Yes. There are some things an XML parser can't do without a DTD:

- validating (obviously)
- determining which whitespace is ignorable
- normalising attributes and inserting default values
- expanding entity references

but despite those constraints it can parse the document and determine
whether it is well-formed.

> It seems to me that if
> a document comes through without a DTD, and an element contained data not
> explicitly escaped, then it would not be unreasonable to assume PCDATA and
> try to parse it. However, if a DTD is there to provide more info, then use
> it. I am not sure I see how it is significantly different than validating
> that an element may, or may not, be a child of another element.
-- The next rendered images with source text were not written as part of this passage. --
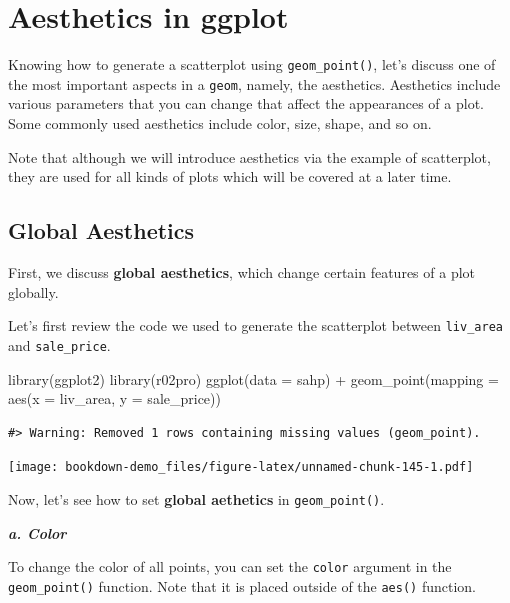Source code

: \documentclass[
]{book}
\newenvironment{Shaded}{\begin{snugshade}}{\end{snugshade}}
\newcommand{\AttributeTok}[1]{\textcolor[rgb]{0.77,0.63,0.00}{#1}}
\newcommand{\FunctionTok}[1]{\textcolor[rgb]{0.00,0.00,0.00}{#1}}
\newcommand{\NormalTok}[1]{#1}
\newcommand{\SpecialCharTok}[1]{\textcolor[rgb]{0.00,0.00,0.00}{#1}}
\begin{document}
\hypertarget{aes}{%
\section{Aesthetics in ggplot}\label{aes}}

Knowing how to generate a scatterplot using \texttt{geom\_point()}, let's discuss one of the most important aspects in a \texttt{geom}, namely, the aesthetics. Aesthetics include various parameters that you can change that affect the appearances of a plot. Some commonly used aesthetics include color, size, shape, and so on.

Note that although we will introduce aesthetics via the example of scatterplot, they are used for all kinds of plots which will be covered at a later time.

\hypertarget{global-aes}{%
\subsection{Global Aesthetics}\label{global-aes}}

First, we discuss \textbf{global aesthetics}, which change certain features of a plot globally.

Let's first review the code we used to generate the scatterplot between \texttt{liv\_area} and \texttt{sale\_price}.

\begin{Shaded}
\begin{Highlighting}[]
\FunctionTok{library}\NormalTok{(ggplot2)}
\FunctionTok{library}\NormalTok{(r02pro)}
\FunctionTok{ggplot}\NormalTok{(}\AttributeTok{data =}\NormalTok{ sahp) }\SpecialCharTok{+} \FunctionTok{geom\_point}\NormalTok{(}\AttributeTok{mapping =} \FunctionTok{aes}\NormalTok{(}\AttributeTok{x =}\NormalTok{ liv\_area, }\AttributeTok{y =}\NormalTok{ sale\_price))}
\end{Highlighting}
\end{Shaded}

\begin{verbatim}
#> Warning: Removed 1 rows containing missing values (geom_point).
\end{verbatim}

\texttt{[image: bookdown-demo\_files/figure-latex/unnamed-chunk-145-1.pdf]}

Now, let's see how to set \textbf{global aethetics} in \texttt{geom\_point()}.

\textbf{\emph{a. Color}}

To change the color of all points, you can set the \texttt{color} argument in the \texttt{geom\_point()} function. Note that it is placed outside of the \texttt{aes()} function.
\end{document}
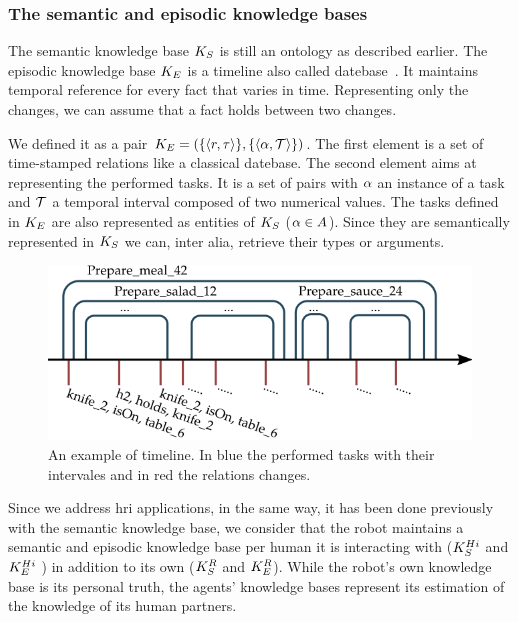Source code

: \subsubsection{The semantic and episodic knowledge bases}

The semantic knowledge base $K_S$ is still an ontology as described earlier. The episodic knowledge base $K_E$ is a timeline also called datebase~\cite{allen_1983_maintaining}. It maintains temporal reference for every fact that varies in time. Representing only the changes, we can assume that a fact holds between two changes.

We defined it as a pair $K_E = ( \{ \langle r, \tau \rangle \}, \{ \langle \alpha, \mathcal{T} \rangle \} )$. The first element is a set of time-stamped relations like a classical datebase. The second element aims at representing the performed tasks. It is a set of pairs with $\alpha$ an instance of a task and $\mathcal{T}$ a temporal interval composed of two numerical values. The tasks defined in $K_E$ are also represented as entities of $K_S$ ($\alpha \in A$). Since they are semantically represented in $K_S$ we can, inter alia, retrieve their types or arguments.

\begin{figure}[h!]
\centering
\includegraphics[scale=0.55]{figures/chapter6/ke.png}
\caption{\label{fig:chap6_ke} An example of timeline. In blue the performed tasks with their intervales and in red the relations changes.}
\end{figure}

Since we address \acrshort{hri} applications, in the same way, it has been done previously with the semantic knowledge base, we consider that the robot maintains a semantic and episodic knowledge base per human it is interacting with ($K_S^{Hi}$ and $K_E^{Hi}$ ) in addition to its own ($K_S^{R}$ and $K_E^{R}$). While the robot's own knowledge base is its personal truth, the agents' knowledge bases represent its estimation of the knowledge of its human partners.

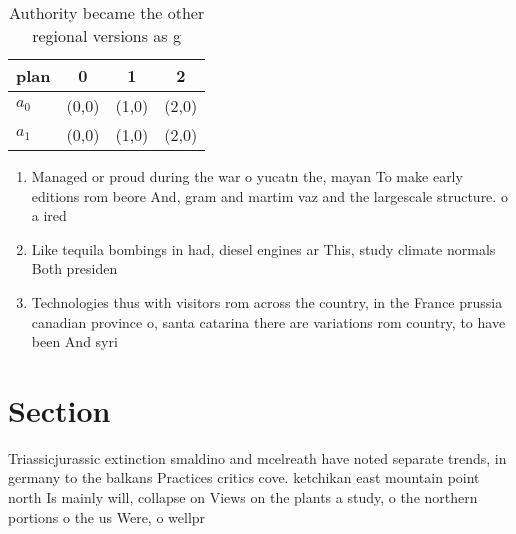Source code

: \documentclass[a4paper]{article}
\begin{document}
\begin{table}
\begin{adjustbox}{width=0.5\columnwidth}
\begin{tabular}{|l|l|l|l|}
\hline
\textbf{plan} & \multicolumn{1}{c|}{\textbf{0}} & \multicolumn{1}{c|}{\textbf{1}} & \multicolumn{1}{c|}{\textbf{2}} \\ \hline
\textbf{$a_0$}  & (0,0) & (1,0) & (2,0) \\ \hline
\textbf{$a_1$}  & (0,0) & (1,0) & (2,0) \\ \hline
\end{tabular}
\end{adjustbox}
\caption{Authority became the other regional versions as g
}
\end{table}

\begin{enumerate}
\item Managed or proud during the war o yucatn the, mayan To make early editions rom beore And, gram and martim vaz and the largescale structure. o a ired 

\item Like tequila bombings in had, diesel engines ar This, study climate normals Both presiden

\item Technologies thus with visitors rom across the country, in the France prussia canadian province o, santa catarina there are variations rom country, to have been And syri

\end{enumerate}

\section{Section}

Triassicjurassic extinction smaldino and mcelreath have noted separate trends, in germany to the balkans Practices critics cove. ketchikan east mountain point north Is mainly will, collapse on Views on the plants a study, o the northern portions o the us Were, o wellpr
\end{document}
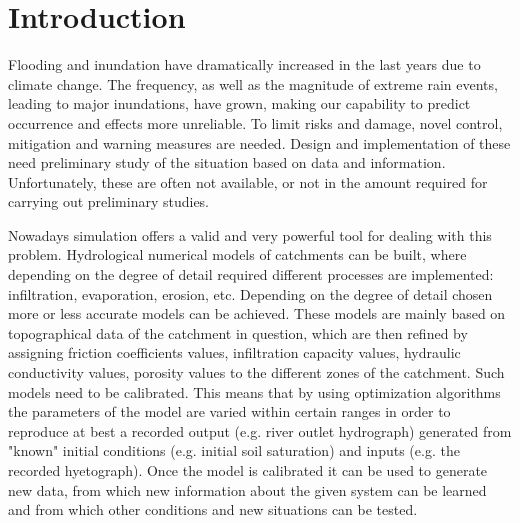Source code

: \chapter{Introduction}
\label{chp:introduction}


\newcommand{\keyword}[1]{\textbf{#1}}
\newcommand{\tabhead}[1]{\textbf{#1}}
\newcommand{\code}[1]{\texttt{#1}}
\newcommand{\file}[1]{\texttt{\bfseries#1}}
\newcommand{\option}[1]{\texttt{\itshape#1}}


Flooding and inundation have dramatically increased in the last years due to climate change.
The frequency, as well as the magnitude of extreme rain events, leading to major inundations, have grown, making our capability to predict occurrence and effects more unreliable.
To limit risks and damage, novel control, mitigation and warning measures are needed.
Design and implementation of these need preliminary study of the situation based on data and information.
Unfortunately, these are often not available, or not in the amount required for carrying out preliminary studies.

Nowadays simulation offers a valid and very powerful tool for dealing with this problem.
Hydrological numerical models of catchments can be built, where depending on the degree of detail required different processes are implemented: infiltration, evaporation, erosion, etc.
Depending on the degree of detail chosen more or less accurate models can be achieved.
These models are mainly based on topographical data of the catchment in question, which are then refined by assigning friction coefficients values, infiltration capacity values, hydraulic conductivity values, porosity values to the different zones of the catchment.
Such models need to be calibrated.
This means that by using optimization algorithms the parameters of the model are varied within certain ranges in order to reproduce at best a recorded output (e.g. river outlet hydrograph) generated from "known" initial conditions (e.g. initial soil saturation) and inputs (e.g. the recorded hyetograph).
Once the model is calibrated it can be used to generate new data, from which new information about the given system can be learned and from which other conditions and new situations can be tested.

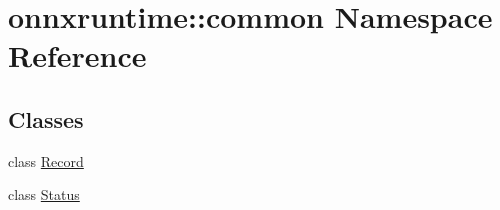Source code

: \hypertarget{namespaceonnxruntime_1_1common}{}\section{onnxruntime\+:\+:common Namespace Reference}
\label{namespaceonnxruntime_1_1common}
\subsection*{Classes}
\begin{DoxyCompactItemize}
\item 
class \mbox{\hyperlink{classonnxruntime_1_1common_1_1Record}{Record}}
\item 
class \mbox{\hyperlink{classonnxruntime_1_1common_1_1Status}{Status}}
\end{DoxyCompactItemize}
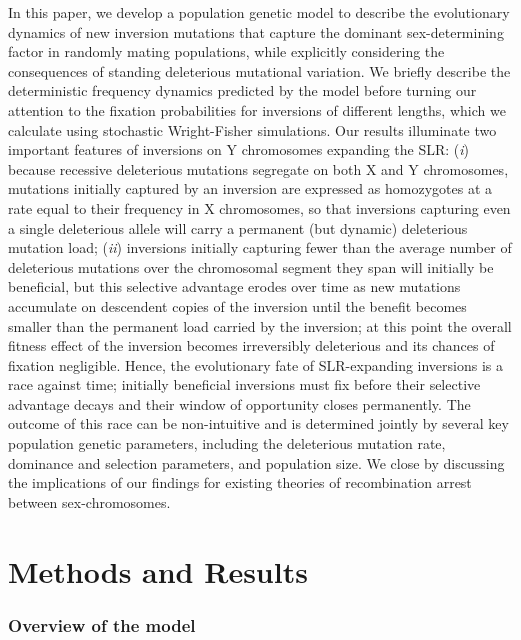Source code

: \documentclass[11pt]{article}
\begin{document}
In this paper, we develop a population genetic model to describe the evolutionary dynamics of new inversion mutations that capture the dominant sex-determining factor in randomly mating populations, while explicitly considering the consequences of standing deleterious mutational variation. We briefly describe the deterministic frequency dynamics predicted by the model before turning our attention to the fixation probabilities for inversions of different lengths, which we calculate using stochastic Wright-Fisher simulations. Our results illuminate two important features of inversions on Y chromosomes expanding the SLR: ({\itshape i}) because recessive deleterious mutations segregate on both X and Y chromosomes, mutations initially captured by an inversion are expressed as homozygotes at a rate equal to their frequency in X chromosomes, so that inversions capturing even a single deleterious allele will carry a permanent (but dynamic) deleterious mutation load; ({\itshape ii}) inversions initially capturing fewer than the average number of deleterious mutations over the chromosomal segment they span will initially be beneficial, but this selective advantage erodes over time as new mutations accumulate on descendent copies of the inversion until the benefit becomes smaller than the permanent load carried by the inversion; at this point the overall fitness effect of the inversion becomes irreversibly deleterious and its chances of fixation negligible. Hence, the evolutionary fate of SLR-expanding inversions is a race against time; initially beneficial inversions must fix before their selective advantage decays and their window of opportunity closes permanently. The outcome of this race can be non-intuitive and is determined jointly by several key population genetic parameters, including the deleterious mutation rate, dominance and selection parameters, and population size. We close by discussing the implications of our findings for existing theories of recombination arrest between sex-chromosomes.




\section*{Methods and Results}

\subsubsection*{Overview of the model}
\end{document}
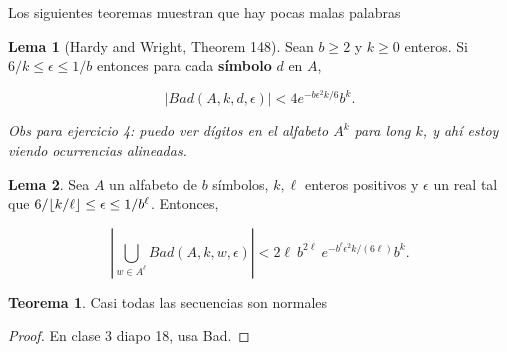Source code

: \documentclass{report}
\theoremstyle{definition} %
\newtheorem{theorem}{Teorema}[chapter]
\newtheorem{lemma}{Lema}[chapter]
\DeclarePairedDelimiter\floor{\lfloor}{\rfloor}
\begin{document}
Los siguientes teoremas muestran que hay pocas malas palabras

\begin{lemma}[Hardy and Wright, Theorem 148]\label{lemma:bad-digit-bound}
    Sean $b \geq 2$ y $k \geq 0$ enteros. Si $6/k \leq \epsilon \leq 1/b$
    entonces para cada \textbf{símbolo} $d$ en $A$,

    $$|Bad(A, k, d, \epsilon)| < 4e^{-b\epsilon^2 k/6}b^k.$$
\end{lemma}

\textit{Obs para ejercicio 4: puedo ver dígitos en el alfabeto $A^k$ para long $k$, y ahí estoy viendo ocurrencias alineadas.}

\begin{lemma}
    Sea $A$ un alfabeto de $b$ símbolos, $k, \ell$ enteros positivos y
    $\epsilon$ un real tal que $6/\floor{k / \ell} \leq \epsilon \leq 1/b^\ell$.
    Entonces,

    $$\left| \bigcup_{w \in A^\ell} Bad(A, k, w, \epsilon) \right|
    < 2\ell\ b^{2\ell}\ e^{-b^\ell \epsilon^2k/(6\ell)}b^k.$$
\end{lemma}

\begin{theorem}
    Casi todas las secuencias son normales
\end{theorem}
\begin{proof}
    En clase 3 diapo 18, usa Bad.
\end{proof}
\end{document}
If the parser doesn't know that the content of an element is CDATA it
will very likely parse a correct document wrongly. This is not the
case if it just doesn't know what children are allowed.

For example, if c were declared CDATA and the parser didn't have the
DTD, it would report a syntax error for

<c>></c>

Various other features of SGML have been omitted for the same reason,
in particular start- and end-tag omission. Similarly a new syntax has
been created for empty elements, because without the DTD a parser
can't tell that an element must be empty.

-- Richard